Al día siguiente
de cambiarse de casa, Coraline fue a explorar.
Recorrió el
jardín, que era grande. Al fondo había una antigua cancha de tenis, pero en la
casa nadie practicaba ese deporte: la valla que rodeaba la pista tenía
agujeros, y la red estaba totalmente deshecha. Había una vieja rosaleda llena
de rosales enanos consumidos por los insectos; un jardincito rocoso que era
todo piedras, y un corro de brujas, es decir, un grupo de húmedos hongos
venenosos de color marrón que olían fatal si se pisaban accidentalmente.
También había un
pozo. Al día siguiente de que la familia de Coraline llegase a la casa, la
señorita Spink y la señorita Forcible advirtieron a la niña con gran
insistencia de lo peligroso que era, y le aconsejaron que no se acercase a él.
Por eso Coraline decidió investigar, para saber dónde estaba el pozo y
mantenerse después a distancia prudencial.
Lo encontró al
tercer día, en un prado lleno de matas que había junto a la cancha de tenis,
detrás de una arboleda. Era un círculo de ladrillos de poca altura, semioculto
entre las altas hierbas. Para que nadie se cayese dentro, el pozo tenía una
tapa de tablas de madera. En una había un agujerito, y Coraline se pasó toda
una tarde lanzando piedrecitas y bellotas por allí, y esperando a oír el «plof»

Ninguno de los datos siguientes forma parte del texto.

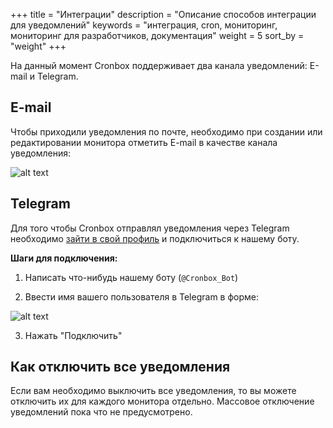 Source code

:+++
title = "Интеграции"
description = "Описание способов интеграции для уведомлений"
keywords = "интеграция, cron, мониторинг, мониторинг для разработчиков, документация"
weight = 5
sort_by = "weight"
+++

На данный момент Cronbox поддерживает два канала уведомлений: E-mail и Telegram.

## E-mail

Чтобы приходили уведомления по почте, необходимо при создании или редактировании монитора
отметить E-mail в качестве канала уведомления:

![alt text](/images/integration/email.png "Канал уведомлений по E-mail")

## Telegram

Для того чтобы Cronbox отправлял уведомления через Telegram 
необходимо [зайти в свой профиль](https://cp.cronbox.ru/profile) и подключиться к нашему боту.

**Шаги для подключения:**

1. Написать что-нибудь нашему боту (`@Cronbox_Bot`)

2. Ввести имя вашего пользователя в Telegram в форме:

![alt text](/images/integration/telegram_form.png "Форма интеграции с Telegram")

3. Нажать "Подключить"

## Как отключить все уведомления

Если вам необходимо выключить все уведомления, то вы можете отключить их для каждого монитора отдельно.
Массовое отключение уведомлений пока что не предусмотрено.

que hacían al hundirse en el agua, muy abajo.
Coraline buscó
también animales. Encontró un erizo, la piel de una serpiente (pero no a su
dueña), una piedra que parecía una rana y un sapo que parecía una piedra.
Había además un
altivo gato negro que se sentaba en los muros y en los troncos de los árboles y
la observaba, pero cuando se acercaba para jugar con él escapaba.
Y así pasó las
dos primeras semanas en la casa: explorando el jardín y los alrededores.